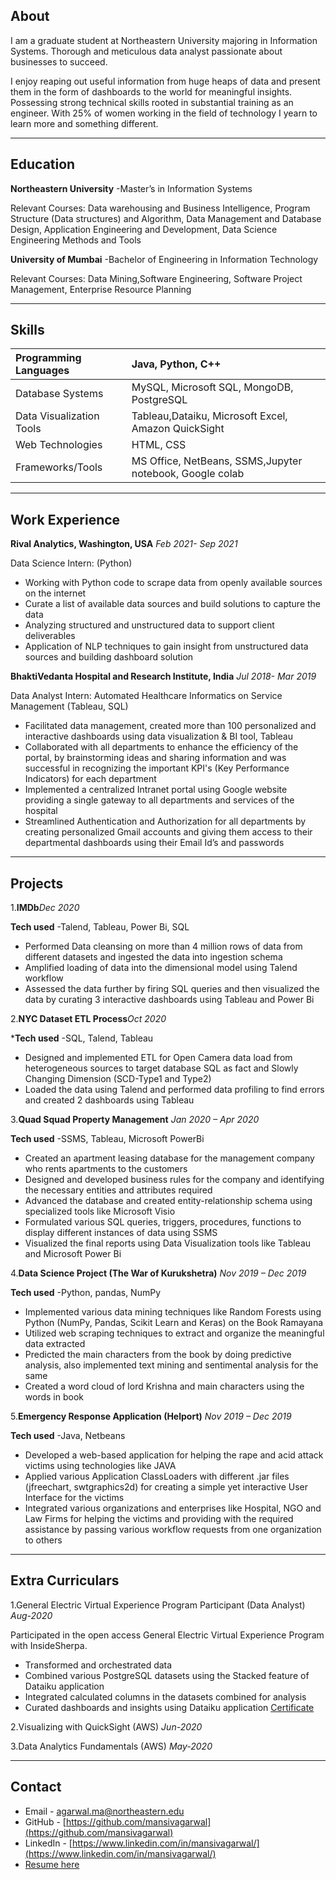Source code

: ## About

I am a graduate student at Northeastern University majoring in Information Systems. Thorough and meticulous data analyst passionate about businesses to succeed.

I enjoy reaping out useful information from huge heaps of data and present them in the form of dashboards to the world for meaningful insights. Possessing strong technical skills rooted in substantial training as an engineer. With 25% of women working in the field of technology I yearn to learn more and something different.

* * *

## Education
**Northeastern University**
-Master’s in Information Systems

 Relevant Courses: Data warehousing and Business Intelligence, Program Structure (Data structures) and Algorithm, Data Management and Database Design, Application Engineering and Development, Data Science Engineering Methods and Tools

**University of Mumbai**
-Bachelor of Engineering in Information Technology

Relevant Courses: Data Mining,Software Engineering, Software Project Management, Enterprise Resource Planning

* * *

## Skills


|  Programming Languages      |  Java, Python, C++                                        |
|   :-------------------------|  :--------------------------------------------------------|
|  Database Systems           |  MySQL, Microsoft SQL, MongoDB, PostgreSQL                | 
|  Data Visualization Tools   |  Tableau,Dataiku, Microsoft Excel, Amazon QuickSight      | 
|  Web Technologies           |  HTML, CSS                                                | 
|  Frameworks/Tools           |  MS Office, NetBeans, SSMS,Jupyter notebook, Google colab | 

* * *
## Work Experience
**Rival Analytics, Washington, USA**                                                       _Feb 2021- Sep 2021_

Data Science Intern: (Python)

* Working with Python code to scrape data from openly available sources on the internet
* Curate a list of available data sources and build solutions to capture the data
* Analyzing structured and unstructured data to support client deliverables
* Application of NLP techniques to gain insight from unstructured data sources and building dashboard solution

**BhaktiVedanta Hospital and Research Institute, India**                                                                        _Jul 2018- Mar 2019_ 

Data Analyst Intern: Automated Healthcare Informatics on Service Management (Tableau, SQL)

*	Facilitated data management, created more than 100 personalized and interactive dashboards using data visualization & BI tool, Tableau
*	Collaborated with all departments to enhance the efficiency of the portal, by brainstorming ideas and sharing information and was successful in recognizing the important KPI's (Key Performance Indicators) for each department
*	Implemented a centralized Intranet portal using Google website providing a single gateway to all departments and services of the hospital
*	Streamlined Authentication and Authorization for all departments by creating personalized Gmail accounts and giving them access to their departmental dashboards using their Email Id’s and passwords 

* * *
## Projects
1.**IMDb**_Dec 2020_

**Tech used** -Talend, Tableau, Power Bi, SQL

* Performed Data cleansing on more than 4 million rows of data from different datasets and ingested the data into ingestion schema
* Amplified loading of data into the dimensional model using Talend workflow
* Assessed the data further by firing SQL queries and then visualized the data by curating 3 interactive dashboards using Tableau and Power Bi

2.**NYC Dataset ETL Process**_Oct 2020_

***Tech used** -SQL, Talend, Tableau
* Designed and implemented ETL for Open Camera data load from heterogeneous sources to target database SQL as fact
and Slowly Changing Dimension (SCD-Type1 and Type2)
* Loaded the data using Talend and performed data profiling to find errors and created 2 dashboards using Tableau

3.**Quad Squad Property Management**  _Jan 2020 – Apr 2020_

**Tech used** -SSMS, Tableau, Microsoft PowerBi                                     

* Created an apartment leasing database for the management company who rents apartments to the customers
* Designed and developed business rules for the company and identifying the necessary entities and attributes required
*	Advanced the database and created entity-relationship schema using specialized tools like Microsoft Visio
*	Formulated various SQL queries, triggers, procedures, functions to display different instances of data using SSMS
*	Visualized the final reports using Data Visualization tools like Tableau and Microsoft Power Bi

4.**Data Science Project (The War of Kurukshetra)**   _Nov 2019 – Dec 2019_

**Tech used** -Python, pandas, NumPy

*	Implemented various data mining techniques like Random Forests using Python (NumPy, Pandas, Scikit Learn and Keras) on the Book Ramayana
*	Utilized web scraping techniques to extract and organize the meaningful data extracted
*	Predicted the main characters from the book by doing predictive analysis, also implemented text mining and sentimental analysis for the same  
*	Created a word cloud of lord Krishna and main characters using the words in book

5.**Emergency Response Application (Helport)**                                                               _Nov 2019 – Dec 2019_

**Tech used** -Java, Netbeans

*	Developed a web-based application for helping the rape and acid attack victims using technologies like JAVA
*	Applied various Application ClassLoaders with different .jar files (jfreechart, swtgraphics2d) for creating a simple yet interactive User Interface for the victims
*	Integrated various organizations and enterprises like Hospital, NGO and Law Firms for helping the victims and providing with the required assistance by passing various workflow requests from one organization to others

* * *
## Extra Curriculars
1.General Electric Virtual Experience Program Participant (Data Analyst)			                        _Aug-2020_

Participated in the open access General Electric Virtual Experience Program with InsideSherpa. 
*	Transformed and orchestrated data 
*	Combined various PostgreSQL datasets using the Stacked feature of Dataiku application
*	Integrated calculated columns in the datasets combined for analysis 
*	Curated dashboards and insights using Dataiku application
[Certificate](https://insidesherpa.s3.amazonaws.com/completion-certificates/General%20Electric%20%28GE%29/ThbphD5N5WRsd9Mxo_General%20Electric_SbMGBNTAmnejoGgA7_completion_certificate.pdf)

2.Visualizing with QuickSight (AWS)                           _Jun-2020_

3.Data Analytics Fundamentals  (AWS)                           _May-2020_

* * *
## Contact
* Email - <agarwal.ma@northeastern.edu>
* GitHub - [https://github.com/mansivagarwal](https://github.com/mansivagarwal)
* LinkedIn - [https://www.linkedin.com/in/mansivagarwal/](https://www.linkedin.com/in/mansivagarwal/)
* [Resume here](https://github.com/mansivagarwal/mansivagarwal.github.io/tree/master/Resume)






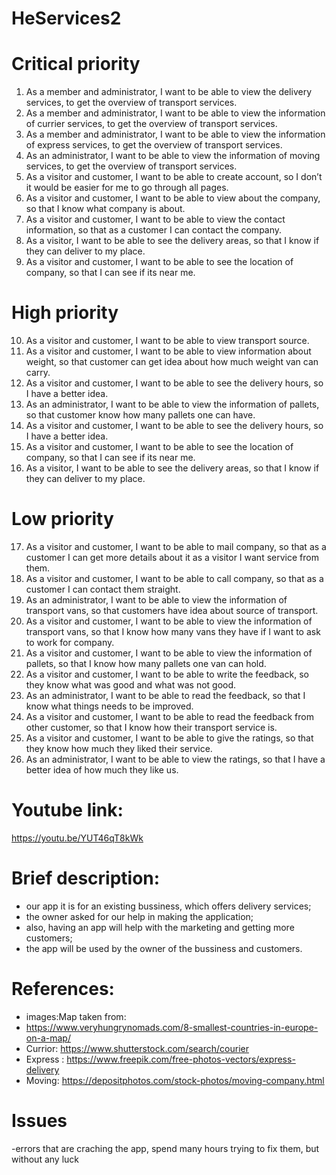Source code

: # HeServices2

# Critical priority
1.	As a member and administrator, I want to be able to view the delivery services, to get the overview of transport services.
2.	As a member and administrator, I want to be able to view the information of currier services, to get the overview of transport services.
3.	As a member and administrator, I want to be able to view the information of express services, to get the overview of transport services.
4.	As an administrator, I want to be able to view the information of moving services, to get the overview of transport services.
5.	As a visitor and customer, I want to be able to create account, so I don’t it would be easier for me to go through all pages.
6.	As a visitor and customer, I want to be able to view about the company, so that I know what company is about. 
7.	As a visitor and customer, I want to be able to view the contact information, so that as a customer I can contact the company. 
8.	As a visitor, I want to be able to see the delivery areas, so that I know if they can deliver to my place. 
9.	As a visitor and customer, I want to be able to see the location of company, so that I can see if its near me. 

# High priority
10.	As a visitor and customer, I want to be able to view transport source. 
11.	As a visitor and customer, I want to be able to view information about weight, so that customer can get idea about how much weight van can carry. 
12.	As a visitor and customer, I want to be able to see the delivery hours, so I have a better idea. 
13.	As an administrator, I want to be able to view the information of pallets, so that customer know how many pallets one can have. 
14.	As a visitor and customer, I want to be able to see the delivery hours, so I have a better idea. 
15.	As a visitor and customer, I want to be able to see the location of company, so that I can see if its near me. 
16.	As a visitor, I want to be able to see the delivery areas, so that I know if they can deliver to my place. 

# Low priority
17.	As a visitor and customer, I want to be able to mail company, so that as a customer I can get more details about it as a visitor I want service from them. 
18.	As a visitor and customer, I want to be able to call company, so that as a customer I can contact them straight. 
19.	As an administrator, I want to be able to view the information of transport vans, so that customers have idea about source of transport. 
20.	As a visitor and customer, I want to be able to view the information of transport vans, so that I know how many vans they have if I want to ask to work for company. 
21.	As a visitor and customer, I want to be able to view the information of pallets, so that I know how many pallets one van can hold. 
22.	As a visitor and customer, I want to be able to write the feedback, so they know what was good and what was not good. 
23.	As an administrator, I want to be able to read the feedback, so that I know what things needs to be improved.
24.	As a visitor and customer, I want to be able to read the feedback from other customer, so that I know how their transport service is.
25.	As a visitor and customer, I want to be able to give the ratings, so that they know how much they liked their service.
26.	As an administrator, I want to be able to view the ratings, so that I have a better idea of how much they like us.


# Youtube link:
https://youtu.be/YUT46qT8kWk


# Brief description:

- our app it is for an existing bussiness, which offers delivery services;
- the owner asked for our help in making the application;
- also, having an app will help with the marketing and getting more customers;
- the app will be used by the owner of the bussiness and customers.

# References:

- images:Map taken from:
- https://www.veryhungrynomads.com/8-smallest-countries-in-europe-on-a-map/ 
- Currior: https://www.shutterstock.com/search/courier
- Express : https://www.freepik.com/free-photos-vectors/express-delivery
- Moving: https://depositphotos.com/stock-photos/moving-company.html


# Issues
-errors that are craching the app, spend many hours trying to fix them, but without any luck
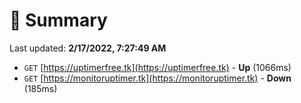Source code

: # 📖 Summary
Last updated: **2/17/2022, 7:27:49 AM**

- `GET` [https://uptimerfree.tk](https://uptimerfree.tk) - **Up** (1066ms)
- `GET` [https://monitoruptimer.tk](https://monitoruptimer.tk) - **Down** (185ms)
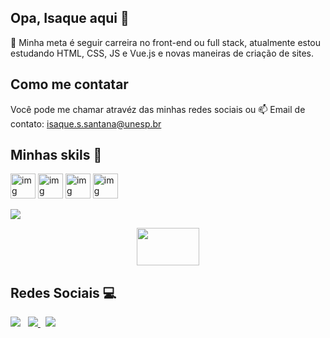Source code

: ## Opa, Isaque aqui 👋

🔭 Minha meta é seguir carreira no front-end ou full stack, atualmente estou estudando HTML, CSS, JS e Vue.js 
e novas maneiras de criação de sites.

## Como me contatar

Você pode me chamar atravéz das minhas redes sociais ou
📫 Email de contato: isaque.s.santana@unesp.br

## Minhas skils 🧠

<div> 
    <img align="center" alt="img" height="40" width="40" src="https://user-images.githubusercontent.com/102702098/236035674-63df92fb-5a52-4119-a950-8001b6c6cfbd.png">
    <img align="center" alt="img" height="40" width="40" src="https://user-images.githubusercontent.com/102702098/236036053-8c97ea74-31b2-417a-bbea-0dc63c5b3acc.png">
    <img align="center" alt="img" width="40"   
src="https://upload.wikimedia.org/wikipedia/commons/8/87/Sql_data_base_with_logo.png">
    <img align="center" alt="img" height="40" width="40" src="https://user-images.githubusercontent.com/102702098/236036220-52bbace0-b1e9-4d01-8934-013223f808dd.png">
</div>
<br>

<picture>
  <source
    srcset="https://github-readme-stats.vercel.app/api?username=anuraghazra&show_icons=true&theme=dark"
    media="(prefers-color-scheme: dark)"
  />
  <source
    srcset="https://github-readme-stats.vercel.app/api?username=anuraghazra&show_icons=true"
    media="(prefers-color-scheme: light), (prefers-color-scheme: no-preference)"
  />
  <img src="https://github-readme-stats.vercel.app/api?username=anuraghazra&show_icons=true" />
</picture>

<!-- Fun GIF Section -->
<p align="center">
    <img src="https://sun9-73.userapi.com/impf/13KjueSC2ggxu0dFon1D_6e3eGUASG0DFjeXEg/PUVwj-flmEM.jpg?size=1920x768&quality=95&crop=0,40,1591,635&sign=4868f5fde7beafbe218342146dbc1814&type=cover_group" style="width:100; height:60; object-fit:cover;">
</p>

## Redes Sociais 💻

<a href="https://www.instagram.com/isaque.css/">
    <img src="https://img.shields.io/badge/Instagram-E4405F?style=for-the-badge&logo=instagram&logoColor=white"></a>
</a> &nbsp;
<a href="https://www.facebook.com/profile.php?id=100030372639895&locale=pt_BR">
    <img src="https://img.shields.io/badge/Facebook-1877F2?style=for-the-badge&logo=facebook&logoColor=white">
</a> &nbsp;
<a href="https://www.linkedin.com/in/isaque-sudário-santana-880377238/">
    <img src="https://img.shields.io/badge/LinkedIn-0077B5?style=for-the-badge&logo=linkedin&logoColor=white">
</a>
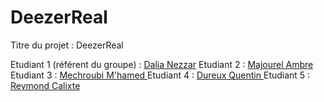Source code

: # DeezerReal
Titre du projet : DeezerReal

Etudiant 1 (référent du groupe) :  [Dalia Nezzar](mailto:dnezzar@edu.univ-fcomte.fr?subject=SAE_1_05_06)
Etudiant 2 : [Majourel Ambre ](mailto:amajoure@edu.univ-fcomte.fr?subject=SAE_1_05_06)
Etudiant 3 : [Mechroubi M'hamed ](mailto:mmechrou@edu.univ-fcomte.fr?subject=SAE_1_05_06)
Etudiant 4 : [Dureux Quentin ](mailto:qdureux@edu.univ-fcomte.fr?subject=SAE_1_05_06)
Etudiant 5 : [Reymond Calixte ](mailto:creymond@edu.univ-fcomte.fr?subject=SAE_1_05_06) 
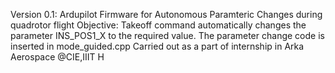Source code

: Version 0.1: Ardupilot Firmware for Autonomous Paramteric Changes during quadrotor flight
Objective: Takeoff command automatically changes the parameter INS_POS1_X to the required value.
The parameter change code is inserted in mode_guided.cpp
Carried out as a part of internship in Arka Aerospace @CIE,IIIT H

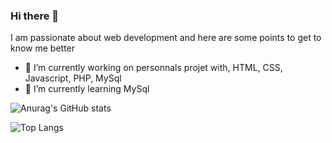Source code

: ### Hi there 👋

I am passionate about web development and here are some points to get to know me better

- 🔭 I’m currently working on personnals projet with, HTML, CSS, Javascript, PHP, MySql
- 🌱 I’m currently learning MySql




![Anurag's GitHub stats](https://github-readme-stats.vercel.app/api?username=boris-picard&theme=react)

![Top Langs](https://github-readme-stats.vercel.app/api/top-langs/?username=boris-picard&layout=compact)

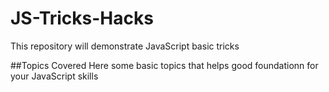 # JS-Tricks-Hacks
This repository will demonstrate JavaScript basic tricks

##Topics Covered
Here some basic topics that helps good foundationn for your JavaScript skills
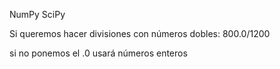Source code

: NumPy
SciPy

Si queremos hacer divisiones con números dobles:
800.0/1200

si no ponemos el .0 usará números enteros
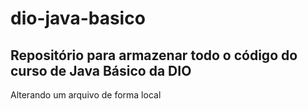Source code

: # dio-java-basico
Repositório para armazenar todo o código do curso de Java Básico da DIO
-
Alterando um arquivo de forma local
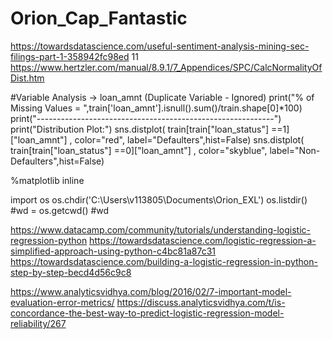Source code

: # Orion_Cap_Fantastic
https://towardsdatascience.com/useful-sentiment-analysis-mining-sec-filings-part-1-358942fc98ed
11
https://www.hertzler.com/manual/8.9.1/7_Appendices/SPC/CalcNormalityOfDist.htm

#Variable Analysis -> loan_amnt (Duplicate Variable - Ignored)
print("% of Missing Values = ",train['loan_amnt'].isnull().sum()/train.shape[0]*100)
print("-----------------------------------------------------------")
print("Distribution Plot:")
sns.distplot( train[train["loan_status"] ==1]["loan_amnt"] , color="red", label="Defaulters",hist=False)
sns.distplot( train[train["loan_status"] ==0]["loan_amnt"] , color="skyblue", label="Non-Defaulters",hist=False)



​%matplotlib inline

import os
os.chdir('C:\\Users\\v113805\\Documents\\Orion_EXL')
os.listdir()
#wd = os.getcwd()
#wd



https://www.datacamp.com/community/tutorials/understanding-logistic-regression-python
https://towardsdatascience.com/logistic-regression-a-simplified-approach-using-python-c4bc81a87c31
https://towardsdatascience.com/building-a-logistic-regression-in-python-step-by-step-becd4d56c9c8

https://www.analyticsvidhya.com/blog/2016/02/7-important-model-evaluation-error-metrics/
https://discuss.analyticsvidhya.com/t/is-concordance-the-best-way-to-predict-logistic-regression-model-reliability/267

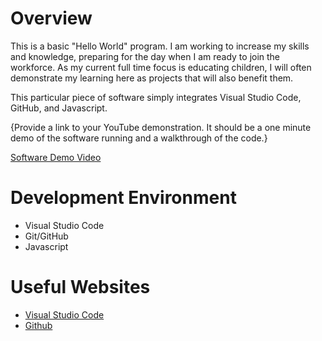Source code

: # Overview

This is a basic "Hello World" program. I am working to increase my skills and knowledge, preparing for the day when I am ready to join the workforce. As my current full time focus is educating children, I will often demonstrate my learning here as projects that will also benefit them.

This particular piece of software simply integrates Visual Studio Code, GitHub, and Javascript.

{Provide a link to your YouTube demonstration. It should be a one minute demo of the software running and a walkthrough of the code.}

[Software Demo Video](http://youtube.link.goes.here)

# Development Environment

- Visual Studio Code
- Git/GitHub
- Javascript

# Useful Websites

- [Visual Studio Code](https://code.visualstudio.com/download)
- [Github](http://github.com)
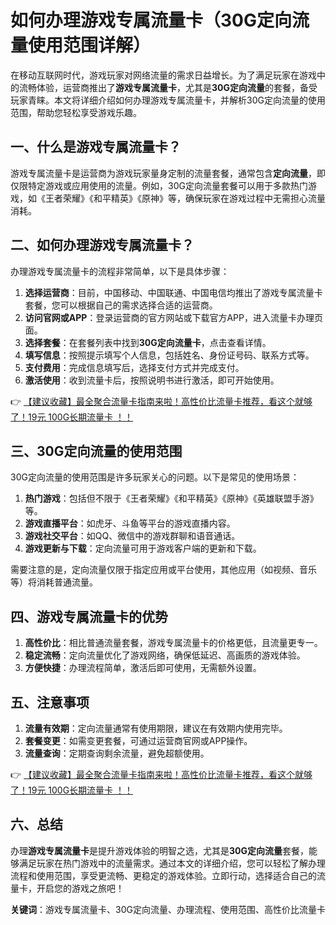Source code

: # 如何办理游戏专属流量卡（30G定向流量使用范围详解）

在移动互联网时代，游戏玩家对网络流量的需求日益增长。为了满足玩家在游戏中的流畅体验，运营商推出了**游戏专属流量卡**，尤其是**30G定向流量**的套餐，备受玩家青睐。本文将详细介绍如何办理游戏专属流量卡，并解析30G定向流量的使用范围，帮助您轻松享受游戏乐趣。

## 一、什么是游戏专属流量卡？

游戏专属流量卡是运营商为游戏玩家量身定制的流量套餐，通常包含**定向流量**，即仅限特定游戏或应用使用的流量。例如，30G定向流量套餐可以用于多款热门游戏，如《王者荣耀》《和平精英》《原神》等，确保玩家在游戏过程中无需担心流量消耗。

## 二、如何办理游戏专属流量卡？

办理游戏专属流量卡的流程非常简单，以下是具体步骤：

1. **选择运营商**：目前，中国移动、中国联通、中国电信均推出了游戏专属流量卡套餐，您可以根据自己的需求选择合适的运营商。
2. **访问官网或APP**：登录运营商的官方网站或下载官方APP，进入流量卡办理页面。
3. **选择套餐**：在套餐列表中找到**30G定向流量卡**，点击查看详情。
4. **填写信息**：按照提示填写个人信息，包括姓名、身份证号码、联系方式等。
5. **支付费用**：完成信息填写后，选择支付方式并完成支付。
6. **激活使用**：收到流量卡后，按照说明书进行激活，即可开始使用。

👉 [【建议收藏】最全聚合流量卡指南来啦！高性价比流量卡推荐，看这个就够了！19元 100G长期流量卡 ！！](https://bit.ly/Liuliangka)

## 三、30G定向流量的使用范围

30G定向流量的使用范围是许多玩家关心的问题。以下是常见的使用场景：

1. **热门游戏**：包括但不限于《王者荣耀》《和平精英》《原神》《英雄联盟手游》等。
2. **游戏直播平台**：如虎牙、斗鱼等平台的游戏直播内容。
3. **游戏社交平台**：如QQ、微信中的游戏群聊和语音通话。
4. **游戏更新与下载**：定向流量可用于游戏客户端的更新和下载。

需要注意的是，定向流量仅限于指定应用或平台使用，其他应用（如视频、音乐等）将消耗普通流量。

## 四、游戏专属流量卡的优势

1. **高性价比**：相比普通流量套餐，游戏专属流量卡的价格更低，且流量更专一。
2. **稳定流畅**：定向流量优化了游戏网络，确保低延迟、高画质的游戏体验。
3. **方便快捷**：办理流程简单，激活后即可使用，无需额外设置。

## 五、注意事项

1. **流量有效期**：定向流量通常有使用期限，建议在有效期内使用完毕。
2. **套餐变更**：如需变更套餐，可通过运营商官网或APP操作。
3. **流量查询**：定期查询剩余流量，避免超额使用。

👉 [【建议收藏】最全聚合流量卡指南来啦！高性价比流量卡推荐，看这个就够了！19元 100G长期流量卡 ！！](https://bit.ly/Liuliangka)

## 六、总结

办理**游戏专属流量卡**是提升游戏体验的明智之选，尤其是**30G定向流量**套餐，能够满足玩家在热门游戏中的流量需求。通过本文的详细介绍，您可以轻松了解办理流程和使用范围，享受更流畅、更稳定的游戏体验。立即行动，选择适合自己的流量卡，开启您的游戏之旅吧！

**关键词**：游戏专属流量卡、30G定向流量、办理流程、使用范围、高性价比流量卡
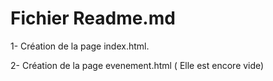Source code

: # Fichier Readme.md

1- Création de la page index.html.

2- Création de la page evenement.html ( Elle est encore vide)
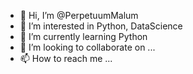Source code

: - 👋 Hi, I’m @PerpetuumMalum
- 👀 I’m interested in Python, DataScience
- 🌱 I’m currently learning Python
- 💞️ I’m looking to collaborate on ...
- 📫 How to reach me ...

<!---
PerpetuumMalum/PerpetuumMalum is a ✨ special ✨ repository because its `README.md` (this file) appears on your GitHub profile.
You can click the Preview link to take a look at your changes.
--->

# # # #

TASK DESCRIPTION
Looking at the entries above, count each line that includes the string "PerpetuumMalum" and give only the total.

RESULT FOR THIS EXERCISE
2